The two forms are not mutually exclusive: Expansion in both spheres is reinforcing unless the preservers of status quo antes are successful in stopping political equality spreading to the socio-economic sphere. Neither Southall's (2014) constitutionalism nor Ncube's (2013) “service delivery” will proceed without the other, and both must be deeply rooted in social structures and struggles. See Abrahamsen (2001) and cf. Saul (1997).
Zimbabwe African National Union – Patriotic Front, led by Robert Mugabe.
Movement for Democratic Change – Tsvangirai. This name, too, tells a story of debilitating division: The name of the original MDC has been retained by a splinter group led first by Welshman Ncube, then by Arthur Mutambara, and now again by Ncube, in classical “divide-and-rule” style, mixing ruling-party designs with opposition-party wrangling – as in much of Zimbabwe's history.
As Mugabe won 61 per cent of the presidential vote (34 per cent went to Morgan Tsvangirai) and his ZANU-PF won 197 seats in the national assembly (compared to 70 for the MDC-T), nearly five years of co-managing a tension-ridden “transitional inclusive government” (TIG) – in which the two main parties (along with Arthur Mutumbara as deputy prime minister in a party splintered from the main MDC) “shared” government – came to an end, but neither the TIG nor the election ushered in democracy in its wake. ZANU-PF will control the state for the foreseeable future: Evoking Stephen Chan's (2007) bidding “farewell to Mugabe” before the election of 2008, “farewell to democracy” seems like the more appropriate send-off now (Bracking 2013).
For the Solidarity Peace Trust (2013), the July election was “the end of a road”. Henning Melber (2013) cited ZANU-PF's history of retaining power despite being voted out, convincing its neighbours in Southern Africa to condone such cheating, controlling the judiciary (the Constitutional Court of Zimbabwe upheld an election date that would occur well in advance of electoral reforms that the TIG was intended to develop), marshalling the military and militias to torture, kill and rape for its cause (especially in the 2008 run-off), manipulating the TIG, and hiring election mercenaries. “If we accept this as ‘African democracy’”, he argued, “we can kiss […] the free will of the people [goodbye] and surrender our right to make choices to those who do not care for the[m]”. 4 Ibbo Mandaza (2013) put it this way: “Do we have to wait for another such farcical electoral ritual […] before Africans themselves begin to examine the underlying reasons for such failures […]? Can there be an alternative mode – better than this […]?” But is democracy in Zimbabwe dead, or simply slow to be born?

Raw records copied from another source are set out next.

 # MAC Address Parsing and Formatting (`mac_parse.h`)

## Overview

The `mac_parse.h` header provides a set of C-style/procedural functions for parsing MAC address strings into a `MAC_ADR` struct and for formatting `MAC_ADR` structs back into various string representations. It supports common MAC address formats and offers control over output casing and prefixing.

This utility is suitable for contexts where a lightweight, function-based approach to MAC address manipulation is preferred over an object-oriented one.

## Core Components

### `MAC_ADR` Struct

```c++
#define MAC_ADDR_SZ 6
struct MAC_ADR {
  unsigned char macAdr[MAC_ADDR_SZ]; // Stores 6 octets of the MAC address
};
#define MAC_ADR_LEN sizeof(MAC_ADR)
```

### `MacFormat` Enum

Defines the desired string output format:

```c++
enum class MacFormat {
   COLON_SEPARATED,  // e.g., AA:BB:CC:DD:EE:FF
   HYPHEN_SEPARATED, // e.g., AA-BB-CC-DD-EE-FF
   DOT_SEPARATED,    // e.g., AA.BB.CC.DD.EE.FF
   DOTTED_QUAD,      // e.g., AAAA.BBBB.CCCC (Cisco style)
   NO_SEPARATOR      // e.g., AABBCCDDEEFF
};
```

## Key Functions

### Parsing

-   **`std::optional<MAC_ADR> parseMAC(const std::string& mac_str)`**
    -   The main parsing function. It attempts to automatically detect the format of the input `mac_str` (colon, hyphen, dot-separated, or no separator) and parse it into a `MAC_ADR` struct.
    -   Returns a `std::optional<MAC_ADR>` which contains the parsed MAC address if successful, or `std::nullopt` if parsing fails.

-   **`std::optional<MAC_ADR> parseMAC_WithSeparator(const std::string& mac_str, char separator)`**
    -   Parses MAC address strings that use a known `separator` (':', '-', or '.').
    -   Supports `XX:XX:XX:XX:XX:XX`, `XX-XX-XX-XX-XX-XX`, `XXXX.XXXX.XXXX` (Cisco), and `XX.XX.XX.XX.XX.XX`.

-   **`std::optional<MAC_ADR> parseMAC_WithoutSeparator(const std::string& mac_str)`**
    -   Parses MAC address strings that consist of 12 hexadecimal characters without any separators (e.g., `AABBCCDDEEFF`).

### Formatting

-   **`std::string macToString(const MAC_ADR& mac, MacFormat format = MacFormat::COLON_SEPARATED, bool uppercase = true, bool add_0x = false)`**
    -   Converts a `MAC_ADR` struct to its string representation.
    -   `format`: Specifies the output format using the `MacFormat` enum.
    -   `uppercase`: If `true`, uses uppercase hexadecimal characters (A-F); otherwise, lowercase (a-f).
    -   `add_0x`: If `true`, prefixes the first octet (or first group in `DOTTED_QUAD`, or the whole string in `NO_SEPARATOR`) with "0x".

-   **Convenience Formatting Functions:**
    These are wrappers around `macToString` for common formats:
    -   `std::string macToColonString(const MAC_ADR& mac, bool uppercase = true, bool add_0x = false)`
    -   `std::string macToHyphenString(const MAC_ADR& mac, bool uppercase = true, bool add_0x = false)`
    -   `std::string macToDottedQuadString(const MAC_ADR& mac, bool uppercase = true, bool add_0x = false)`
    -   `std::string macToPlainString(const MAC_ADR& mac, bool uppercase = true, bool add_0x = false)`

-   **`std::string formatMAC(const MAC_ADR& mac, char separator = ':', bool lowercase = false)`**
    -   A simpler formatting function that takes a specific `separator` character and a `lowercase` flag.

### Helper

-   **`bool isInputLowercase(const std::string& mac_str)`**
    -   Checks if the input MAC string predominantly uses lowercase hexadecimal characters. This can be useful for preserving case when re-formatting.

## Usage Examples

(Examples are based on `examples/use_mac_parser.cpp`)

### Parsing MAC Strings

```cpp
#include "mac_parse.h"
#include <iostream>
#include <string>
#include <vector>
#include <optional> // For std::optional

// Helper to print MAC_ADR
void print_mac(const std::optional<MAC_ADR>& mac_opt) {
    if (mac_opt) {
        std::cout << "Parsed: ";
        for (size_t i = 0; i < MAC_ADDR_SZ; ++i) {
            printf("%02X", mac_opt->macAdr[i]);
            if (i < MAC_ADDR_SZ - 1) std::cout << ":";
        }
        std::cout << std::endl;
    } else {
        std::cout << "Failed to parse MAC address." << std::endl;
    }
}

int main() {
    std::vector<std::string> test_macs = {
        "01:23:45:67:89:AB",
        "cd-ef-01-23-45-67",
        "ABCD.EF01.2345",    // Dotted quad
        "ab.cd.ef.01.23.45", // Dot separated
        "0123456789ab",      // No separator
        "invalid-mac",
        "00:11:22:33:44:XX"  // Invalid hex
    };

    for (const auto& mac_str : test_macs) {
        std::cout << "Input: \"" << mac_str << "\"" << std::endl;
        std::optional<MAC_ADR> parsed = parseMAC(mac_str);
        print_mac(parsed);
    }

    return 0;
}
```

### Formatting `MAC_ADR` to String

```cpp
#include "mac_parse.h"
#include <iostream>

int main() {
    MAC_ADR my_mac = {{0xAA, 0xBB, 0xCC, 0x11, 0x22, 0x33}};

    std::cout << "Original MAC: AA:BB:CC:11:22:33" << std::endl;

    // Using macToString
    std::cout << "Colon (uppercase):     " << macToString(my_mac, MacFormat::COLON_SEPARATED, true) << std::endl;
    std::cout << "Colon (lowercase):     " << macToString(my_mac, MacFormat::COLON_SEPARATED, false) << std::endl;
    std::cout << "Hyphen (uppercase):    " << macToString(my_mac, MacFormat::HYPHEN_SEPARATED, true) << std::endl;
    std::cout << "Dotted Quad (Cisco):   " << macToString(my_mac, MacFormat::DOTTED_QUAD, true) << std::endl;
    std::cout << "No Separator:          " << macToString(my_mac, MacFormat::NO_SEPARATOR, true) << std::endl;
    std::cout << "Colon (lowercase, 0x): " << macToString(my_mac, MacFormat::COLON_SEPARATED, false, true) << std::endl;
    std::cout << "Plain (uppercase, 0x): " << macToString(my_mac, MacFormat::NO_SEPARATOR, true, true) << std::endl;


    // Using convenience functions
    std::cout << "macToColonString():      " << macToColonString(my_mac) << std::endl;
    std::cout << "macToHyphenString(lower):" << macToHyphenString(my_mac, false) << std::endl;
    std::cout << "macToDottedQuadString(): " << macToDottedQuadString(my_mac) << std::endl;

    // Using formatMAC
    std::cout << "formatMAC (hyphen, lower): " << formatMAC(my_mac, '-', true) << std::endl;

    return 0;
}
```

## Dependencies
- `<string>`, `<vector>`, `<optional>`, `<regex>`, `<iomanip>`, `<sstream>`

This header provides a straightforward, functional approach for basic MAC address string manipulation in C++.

Note Melber's question indicates open possibilities: He did not write “This is African democracy”.
A Victory for Ideology or for Politics?
ZANU-PF ideologue George Charamba (Manheru 2013) misused Gramsci to claim that his party's ideology was organically hegemonic and that liberal (democratic or “Western”) ideologies do not suit Zimbabwe. The latter ideologies can serve only as cautionary tales. 5 Litanies of “liberation” win the day. For Charamba, what Thabo Mbeki calls Zimbabwe's “revolutionary party” (Moore 2010) need not raise – or answer – questions about politics because its ideology is right. Can it be that ZANU-PF's authoritarian populism (Southall 2014) has become “organic” or, as Ncube (2013) would have it, “hegemonic”? Gramsci's other themes need examination – coercion, of course, but also politics pure and simple: the hard work of alliance-building and organisation.
Thanks to Brian Raftopoulos for sending me Charamba's article, published under the pseudonym Nathaniel Manheru. Throughout Zimbabwe's media history, this has been the nom de plume of various information ministers and permanent secretaries.
It is certainly not easy to create a democratic modus vivendi with the dead weight of past disenfranchisement, Ian Smith's plans for one thousand years of minority rule, Mugabe's dreams of ruling until he is a century old – divinities willing (Chinaka 2013; Moore 2005) – longer histories of chiefly rule (Moore 2013c), and shorter liberation legacies (Mhanda 2011). Old habits die hard, but Charamba does all Africans a disservice by denying that they are ready for the small freedoms that “democracy lite” advances. For scholars, civil society activists and politicians who do not agree with Charamba's assertion that Zimbabweans have conceded to ZANU-PF's ideological hegemony, serious interrogation of the election's politics is warranted. If democracy is not dead yet, how can it be revived before it is stillborn? How to turn dearth to excess? In more practical terms, what did the MDC-T do wrong, and how might it resuscitate democratic hope? The short answer might well be: Work harder, and be almost as Machiavellian as the enemy.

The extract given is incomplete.